**** The input
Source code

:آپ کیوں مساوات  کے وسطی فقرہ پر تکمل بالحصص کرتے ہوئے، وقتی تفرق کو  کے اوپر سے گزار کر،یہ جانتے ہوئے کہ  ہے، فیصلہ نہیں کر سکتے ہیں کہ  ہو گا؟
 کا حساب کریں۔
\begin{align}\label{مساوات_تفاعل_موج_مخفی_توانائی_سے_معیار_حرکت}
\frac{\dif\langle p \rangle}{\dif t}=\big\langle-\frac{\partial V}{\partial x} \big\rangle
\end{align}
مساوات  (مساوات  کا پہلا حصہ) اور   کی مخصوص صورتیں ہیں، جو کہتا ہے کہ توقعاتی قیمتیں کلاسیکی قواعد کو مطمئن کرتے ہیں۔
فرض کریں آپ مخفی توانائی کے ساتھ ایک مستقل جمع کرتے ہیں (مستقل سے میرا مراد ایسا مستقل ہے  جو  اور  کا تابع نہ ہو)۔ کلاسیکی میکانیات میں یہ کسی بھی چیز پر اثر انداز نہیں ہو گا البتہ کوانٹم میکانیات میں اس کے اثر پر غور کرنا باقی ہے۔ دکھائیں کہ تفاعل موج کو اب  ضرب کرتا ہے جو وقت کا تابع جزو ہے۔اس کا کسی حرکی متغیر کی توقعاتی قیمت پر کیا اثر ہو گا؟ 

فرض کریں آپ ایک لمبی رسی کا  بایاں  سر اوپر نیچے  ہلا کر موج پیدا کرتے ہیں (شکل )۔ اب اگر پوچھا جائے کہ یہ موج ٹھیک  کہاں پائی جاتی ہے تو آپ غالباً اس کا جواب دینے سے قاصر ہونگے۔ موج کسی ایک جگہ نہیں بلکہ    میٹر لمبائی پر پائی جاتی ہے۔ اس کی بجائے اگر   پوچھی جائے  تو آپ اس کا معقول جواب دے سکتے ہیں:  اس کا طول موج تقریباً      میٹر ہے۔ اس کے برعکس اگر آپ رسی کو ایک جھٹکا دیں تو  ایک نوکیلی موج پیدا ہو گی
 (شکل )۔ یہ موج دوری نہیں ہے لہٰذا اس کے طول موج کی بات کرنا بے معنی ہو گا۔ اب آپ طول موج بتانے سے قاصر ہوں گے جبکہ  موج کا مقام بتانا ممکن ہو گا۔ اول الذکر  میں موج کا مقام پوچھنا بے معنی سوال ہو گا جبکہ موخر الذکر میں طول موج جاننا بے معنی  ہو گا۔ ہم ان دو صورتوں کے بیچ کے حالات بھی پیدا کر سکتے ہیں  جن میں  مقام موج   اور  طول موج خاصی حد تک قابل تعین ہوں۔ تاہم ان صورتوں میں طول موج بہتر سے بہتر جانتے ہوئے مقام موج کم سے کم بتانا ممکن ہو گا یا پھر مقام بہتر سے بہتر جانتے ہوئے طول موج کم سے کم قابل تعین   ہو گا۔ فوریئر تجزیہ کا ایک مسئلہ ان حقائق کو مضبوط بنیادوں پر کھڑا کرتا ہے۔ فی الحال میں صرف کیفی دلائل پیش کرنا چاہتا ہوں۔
********
- Your goal: Every line containing the string "align" is required; copy each such line from the data.

- Result of the task:
\begin{align}\label{مساوات_تفاعل_موج_مخفی_توانائی_سے_معیار_حرکت}
\end{align}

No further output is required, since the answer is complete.